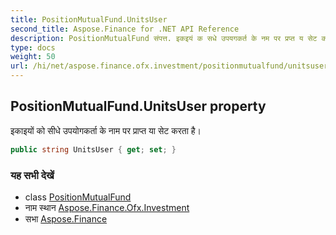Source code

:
 ```yaml
---
title: PositionMutualFund.UnitsUser
second_title: Aspose.Finance for .NET API Reference
description: PositionMutualFund संपत्त. इकइयं क सधे उपयगकर्त के नम पर प्रप्त य सेट करत है
type: docs
weight: 50
url: /hi/net/aspose.finance.ofx.investment/positionmutualfund/unitsuser/
---
```

## PositionMutualFund.UnitsUser property

इकाइयों को सीधे उपयोगकर्ता के नाम पर प्राप्त या सेट करता है।

```csharp
public string UnitsUser { get; set; }
```

### यह सभी देखें

* class [PositionMutualFund](../)
* नाम स्थान [Aspose.Finance.Ofx.Investment](../../positionmutualfund/)
* सभा [Aspose.Finance](../../../)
--------------------------------
What is required: Repeat each record as given. No picture belongs in the copy.

Answer section:
Source code

:
 ```yaml
---
title: PositionMutualFund.UnitsUser
second_title: Aspose.Finance for .NET API Reference
description: PositionMutualFund संपत्त. इकइयं क सधे उपयगकर्त के नम पर प्रप्त य सेट करत है
type: docs
weight: 50
url: /hi/net/aspose.finance.ofx.investment/positionmutualfund/unitsuser/
---
```

## PositionMutualFund.UnitsUser property

इकाइयों को सीधे उपयोगकर्ता के नाम पर प्राप्त या सेट करता है।

```csharp
public string UnitsUser { get; set; }
```

### यह सभी देखें

* class [PositionMutualFund](../)
* नाम स्थान [Aspose.Finance.Ofx.Investment](../../positionmutualfund/)
* सभा [Aspose.Finance](../../../)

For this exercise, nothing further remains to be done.